Correlation gives us a measure of how two quantities are related to each other. What we want to here is to discover the correlated features in the dataset. If two features say x_1 and x_2 are highly correleated then we can ignore either one of them as we gain no information using them both to build the model and most probably we may be degrading the model by using them together. Correlation can be positive (i.e., increase x_1 shows increase in x_2) or negative (i.e., increase in x_1 shows decrease in x_2 or vice-versa).

Heatmap makes it easy to identify which features are correlated to each other. We will use the Seaborn library to show the heat map.
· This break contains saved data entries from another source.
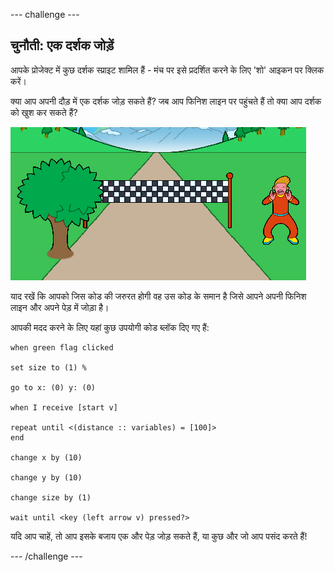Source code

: --- challenge ---

## चुनौती: एक दर्शक जोड़ें

आपके प्रोजेक्ट में कुछ दर्शक स्प्राइट शामिल हैं - मंच पर इसे प्रदर्शित करने के लिए 'शो' आइकन पर क्लिक करें।

क्या आप अपनी दौड़ में एक दर्शक जोड़ सकते हैं? जब आप फिनिश लाइन पर पहुंचते हैं तो क्या आप दर्शक को खुश कर सकते हैं?

![खेल में एक दर्शक](images/sprint-spectator.png)

याद रखें कि आपको जिस कोड की जरुरत होगी वह उस कोड के समान है जिसे आपने अपनी फिनिश लाइन और अपने पेड़ में जोड़ा है।

आपकी मदद करने के लिए यहां कुछ उपयोगी कोड ब्लॉक दिए गए हैं:

```blocks3
when green flag clicked

set size to (1) %

go to x: (0) y: (0)

when I receive [start v]

repeat until <(distance :: variables) = [100]>
end

change x by (10)

change y by (10)

change size by (1)

wait until <key (left arrow v) pressed?>
```

यदि आप चाहें, तो आप इसके बजाय एक और पेड़ जोड़ सकते हैं, या कुछ और जो आप पसंद करते हैं!


--- /challenge ---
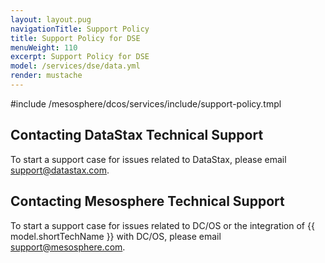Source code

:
 ```yaml
---
layout: layout.pug
navigationTitle: Support Policy
title: Support Policy for DSE
menuWeight: 110
excerpt: Support Policy for DSE
model: /services/dse/data.yml
render: mustache
---
```


#include /mesosphere/dcos/services/include/support-policy.tmpl


## Contacting DataStax Technical Support
To start a support case for issues related to DataStax, please email support@datastax.com.

## Contacting Mesosphere Technical Support
To start a support case for issues related to DC/OS or the integration of {{ model.shortTechName }} with DC/OS, please email support@mesosphere.com.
Since the original 561 features is very large we will just show the correlation between first 10 features.

import seaborn as sns
x_train_heat = x_train.drop(columns=x_train.columns[10:])
plt.figure(figsize=(10, 10))
sns.heatmap(x_train_heat.corr(), annot=True, fmt=".2f")
plt.show()

From the heatmap we can see that the features tBodyAcc-Mean-1, tBodyAcc-Mean-2 and tBodyAcc-Mean-3 are highly uncorrelated. The features tBodyAcc-Max1 and tBodyAcc-STD-1 are higly correlated with correlation of 0.97. We can use this to select out the uncorrelated featurse and decrease the dimension of the data.